§ PROBLEM REQUIREMENTS: Search the entries for the word "wiki". Copy each line in which it is found.

§ DATA SUPPLIED:
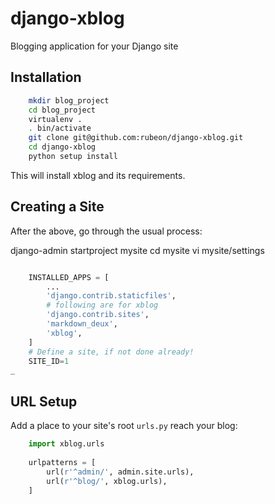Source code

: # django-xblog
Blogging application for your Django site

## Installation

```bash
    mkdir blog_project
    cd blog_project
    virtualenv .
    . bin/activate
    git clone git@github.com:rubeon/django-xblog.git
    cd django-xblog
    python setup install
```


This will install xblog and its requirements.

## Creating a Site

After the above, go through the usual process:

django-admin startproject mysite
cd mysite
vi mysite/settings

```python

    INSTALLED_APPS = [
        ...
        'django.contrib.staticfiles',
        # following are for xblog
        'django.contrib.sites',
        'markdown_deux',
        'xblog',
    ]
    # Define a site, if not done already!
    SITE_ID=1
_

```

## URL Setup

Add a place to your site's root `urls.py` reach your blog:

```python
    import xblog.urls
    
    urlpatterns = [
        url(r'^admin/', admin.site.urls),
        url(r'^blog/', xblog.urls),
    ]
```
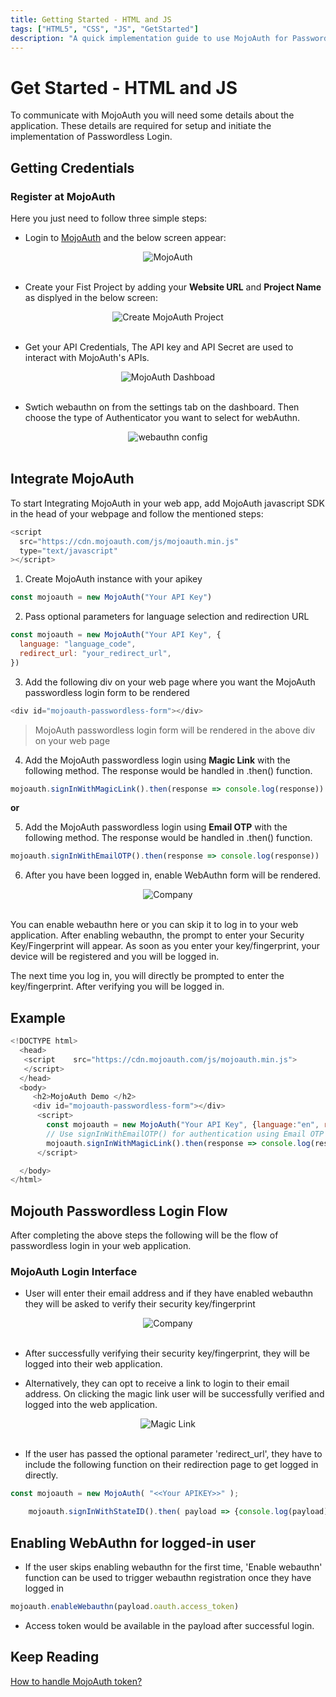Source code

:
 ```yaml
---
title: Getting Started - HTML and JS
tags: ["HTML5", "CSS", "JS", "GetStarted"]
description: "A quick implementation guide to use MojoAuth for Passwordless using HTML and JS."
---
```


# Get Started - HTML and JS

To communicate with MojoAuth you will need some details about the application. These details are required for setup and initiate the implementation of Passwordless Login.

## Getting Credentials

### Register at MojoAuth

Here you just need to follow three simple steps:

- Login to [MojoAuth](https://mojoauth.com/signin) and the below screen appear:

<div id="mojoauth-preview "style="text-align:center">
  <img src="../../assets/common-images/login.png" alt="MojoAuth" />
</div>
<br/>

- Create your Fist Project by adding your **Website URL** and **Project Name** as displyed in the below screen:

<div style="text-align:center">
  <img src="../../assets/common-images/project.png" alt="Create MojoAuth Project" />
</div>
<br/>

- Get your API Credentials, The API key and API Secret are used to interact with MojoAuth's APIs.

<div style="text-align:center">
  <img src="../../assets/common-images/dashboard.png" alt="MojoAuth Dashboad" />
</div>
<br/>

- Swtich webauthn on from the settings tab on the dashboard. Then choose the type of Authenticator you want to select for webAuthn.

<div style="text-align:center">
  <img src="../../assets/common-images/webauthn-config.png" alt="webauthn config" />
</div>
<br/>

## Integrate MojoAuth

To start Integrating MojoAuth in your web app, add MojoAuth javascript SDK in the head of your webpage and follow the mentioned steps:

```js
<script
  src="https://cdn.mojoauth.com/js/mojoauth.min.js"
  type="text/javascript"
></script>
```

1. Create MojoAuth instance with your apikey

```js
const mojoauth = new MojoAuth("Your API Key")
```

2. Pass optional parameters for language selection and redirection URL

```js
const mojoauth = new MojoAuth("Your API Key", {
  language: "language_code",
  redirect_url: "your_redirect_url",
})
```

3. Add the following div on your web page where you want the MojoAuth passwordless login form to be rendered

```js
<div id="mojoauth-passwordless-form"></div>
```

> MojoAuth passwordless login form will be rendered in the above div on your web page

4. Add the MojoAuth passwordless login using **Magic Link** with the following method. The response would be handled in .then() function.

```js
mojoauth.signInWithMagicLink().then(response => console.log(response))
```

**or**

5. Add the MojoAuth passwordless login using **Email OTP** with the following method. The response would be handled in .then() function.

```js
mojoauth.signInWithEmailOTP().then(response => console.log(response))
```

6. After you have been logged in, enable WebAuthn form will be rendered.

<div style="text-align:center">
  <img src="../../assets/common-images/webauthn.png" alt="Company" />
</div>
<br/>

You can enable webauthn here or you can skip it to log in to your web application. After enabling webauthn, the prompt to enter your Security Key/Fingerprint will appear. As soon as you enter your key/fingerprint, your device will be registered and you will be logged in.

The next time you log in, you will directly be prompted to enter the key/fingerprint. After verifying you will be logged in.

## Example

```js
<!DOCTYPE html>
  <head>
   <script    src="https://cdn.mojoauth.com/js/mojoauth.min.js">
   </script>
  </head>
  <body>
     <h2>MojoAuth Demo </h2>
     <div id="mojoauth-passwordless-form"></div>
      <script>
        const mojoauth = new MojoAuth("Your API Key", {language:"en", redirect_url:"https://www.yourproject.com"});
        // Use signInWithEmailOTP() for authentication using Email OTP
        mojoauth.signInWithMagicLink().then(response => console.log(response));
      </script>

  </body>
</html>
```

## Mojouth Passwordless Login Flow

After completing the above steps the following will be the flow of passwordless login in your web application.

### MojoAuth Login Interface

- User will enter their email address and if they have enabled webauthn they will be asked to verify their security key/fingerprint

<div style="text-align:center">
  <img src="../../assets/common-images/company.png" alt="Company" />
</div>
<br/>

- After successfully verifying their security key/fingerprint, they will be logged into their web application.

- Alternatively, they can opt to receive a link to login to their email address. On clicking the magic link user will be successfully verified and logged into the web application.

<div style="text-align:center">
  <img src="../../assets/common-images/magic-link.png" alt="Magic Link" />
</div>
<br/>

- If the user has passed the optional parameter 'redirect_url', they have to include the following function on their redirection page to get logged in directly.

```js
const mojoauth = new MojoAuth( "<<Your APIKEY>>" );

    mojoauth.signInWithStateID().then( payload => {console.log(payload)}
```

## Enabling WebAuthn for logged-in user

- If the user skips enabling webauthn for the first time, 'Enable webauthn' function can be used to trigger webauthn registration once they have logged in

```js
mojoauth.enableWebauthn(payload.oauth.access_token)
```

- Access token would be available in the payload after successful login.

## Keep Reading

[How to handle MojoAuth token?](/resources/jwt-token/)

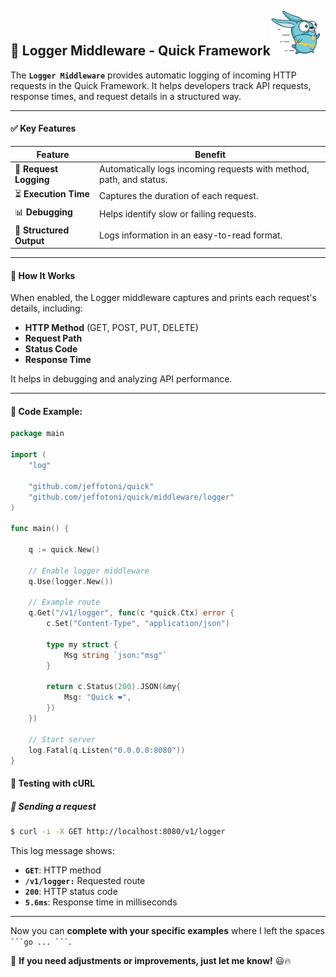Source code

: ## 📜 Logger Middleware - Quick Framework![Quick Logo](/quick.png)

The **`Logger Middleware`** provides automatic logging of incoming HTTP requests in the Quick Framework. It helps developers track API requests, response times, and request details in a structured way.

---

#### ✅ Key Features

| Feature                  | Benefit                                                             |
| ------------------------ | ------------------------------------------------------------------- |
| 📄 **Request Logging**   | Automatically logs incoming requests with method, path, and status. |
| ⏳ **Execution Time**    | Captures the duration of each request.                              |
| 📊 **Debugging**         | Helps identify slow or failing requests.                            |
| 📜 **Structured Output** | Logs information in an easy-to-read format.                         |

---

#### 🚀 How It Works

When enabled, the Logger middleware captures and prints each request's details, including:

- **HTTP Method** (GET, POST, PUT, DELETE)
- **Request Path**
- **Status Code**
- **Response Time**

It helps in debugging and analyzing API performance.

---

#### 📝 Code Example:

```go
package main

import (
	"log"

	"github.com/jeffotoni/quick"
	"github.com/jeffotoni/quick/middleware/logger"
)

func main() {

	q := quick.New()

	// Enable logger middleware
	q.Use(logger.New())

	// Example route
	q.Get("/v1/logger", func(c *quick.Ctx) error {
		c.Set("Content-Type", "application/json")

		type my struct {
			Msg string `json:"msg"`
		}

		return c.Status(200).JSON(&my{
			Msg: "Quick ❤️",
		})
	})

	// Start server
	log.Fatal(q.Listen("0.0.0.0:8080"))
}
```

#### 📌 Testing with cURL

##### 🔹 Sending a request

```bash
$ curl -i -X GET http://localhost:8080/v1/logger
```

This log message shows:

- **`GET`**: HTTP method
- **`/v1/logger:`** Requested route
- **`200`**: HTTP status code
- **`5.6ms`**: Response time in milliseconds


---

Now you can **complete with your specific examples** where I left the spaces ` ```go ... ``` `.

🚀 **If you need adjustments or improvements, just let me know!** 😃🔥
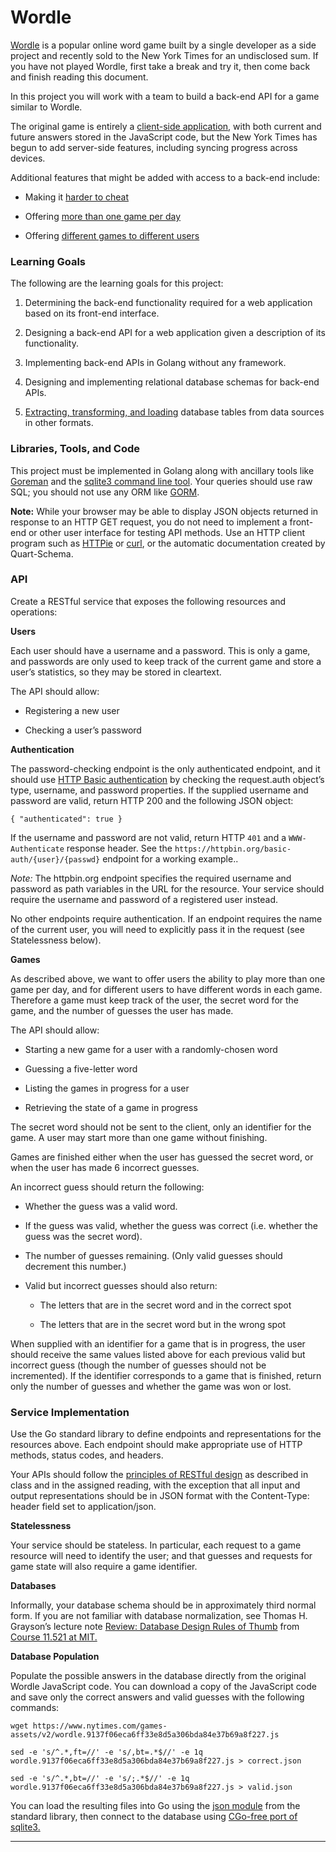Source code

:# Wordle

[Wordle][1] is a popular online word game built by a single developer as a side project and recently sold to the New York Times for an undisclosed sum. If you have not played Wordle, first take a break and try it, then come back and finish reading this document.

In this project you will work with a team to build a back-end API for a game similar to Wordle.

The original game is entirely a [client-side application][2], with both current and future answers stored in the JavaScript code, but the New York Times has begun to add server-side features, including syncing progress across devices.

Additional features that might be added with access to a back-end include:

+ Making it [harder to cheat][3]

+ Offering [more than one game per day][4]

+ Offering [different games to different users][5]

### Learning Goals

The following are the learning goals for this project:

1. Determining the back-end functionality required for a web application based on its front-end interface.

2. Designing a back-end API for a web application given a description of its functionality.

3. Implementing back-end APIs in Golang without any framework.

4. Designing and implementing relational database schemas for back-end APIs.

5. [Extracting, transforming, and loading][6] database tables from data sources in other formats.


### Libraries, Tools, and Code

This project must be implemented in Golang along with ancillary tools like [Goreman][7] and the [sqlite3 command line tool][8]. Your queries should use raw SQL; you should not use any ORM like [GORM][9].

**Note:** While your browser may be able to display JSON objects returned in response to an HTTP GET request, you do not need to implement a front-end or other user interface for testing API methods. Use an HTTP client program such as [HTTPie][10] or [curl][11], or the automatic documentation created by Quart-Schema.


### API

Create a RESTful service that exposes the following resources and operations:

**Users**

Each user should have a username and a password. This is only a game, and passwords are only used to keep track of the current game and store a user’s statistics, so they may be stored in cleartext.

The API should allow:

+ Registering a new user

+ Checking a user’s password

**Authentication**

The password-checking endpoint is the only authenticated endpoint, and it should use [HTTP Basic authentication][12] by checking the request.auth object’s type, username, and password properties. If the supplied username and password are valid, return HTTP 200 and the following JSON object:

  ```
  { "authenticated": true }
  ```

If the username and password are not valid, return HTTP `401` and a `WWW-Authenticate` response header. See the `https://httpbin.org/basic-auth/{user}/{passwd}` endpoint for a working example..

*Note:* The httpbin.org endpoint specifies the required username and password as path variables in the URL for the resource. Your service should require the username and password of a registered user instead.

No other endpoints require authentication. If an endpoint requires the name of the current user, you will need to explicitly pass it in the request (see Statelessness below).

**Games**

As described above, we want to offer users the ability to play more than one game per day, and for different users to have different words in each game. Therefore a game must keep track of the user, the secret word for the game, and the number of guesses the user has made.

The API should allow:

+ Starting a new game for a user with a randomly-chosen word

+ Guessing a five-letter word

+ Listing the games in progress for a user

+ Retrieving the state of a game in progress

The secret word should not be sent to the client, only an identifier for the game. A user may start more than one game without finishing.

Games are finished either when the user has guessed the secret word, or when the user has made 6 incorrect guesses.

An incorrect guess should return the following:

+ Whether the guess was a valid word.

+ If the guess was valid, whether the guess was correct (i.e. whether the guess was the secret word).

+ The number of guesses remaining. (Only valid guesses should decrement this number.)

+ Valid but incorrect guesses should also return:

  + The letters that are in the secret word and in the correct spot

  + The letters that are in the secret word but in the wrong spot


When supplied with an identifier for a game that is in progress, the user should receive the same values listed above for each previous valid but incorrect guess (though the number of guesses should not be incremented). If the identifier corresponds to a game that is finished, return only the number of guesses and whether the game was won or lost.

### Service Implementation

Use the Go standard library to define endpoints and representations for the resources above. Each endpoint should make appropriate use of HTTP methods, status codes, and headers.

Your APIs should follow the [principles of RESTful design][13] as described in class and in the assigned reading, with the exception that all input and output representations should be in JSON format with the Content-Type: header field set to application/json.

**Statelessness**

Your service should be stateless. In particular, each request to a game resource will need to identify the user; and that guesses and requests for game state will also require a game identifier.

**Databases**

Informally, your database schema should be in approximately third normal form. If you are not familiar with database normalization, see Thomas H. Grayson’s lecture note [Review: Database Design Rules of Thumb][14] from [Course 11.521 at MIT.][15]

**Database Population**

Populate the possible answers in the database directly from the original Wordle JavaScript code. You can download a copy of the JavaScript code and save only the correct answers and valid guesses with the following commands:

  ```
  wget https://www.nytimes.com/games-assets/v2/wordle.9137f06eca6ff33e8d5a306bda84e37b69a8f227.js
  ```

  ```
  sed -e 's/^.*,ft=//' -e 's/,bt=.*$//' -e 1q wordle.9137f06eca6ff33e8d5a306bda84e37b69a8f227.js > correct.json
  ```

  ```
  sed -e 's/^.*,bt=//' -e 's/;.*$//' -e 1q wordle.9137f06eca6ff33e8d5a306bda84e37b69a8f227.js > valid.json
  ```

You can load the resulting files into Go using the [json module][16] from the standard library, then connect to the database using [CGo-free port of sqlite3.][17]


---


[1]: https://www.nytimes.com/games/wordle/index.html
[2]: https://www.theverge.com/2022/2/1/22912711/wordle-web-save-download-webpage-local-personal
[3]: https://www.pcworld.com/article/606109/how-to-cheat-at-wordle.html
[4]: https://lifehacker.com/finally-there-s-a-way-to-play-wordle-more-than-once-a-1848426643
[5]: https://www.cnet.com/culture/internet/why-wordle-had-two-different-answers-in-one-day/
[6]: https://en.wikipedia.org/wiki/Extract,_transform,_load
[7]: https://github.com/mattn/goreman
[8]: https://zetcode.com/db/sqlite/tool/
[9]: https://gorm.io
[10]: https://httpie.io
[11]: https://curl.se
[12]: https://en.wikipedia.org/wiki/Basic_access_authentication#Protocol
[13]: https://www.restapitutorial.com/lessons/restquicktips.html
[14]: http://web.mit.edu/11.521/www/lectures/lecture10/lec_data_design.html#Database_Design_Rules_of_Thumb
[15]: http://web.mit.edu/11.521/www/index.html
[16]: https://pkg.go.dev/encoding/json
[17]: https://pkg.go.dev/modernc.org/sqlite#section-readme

§ SOLUTION:
[6]: https://en.wikipedia.org/wiki/Extract,_transform,_load
[12]: https://en.wikipedia.org/wiki/Basic_access_authentication#Protocol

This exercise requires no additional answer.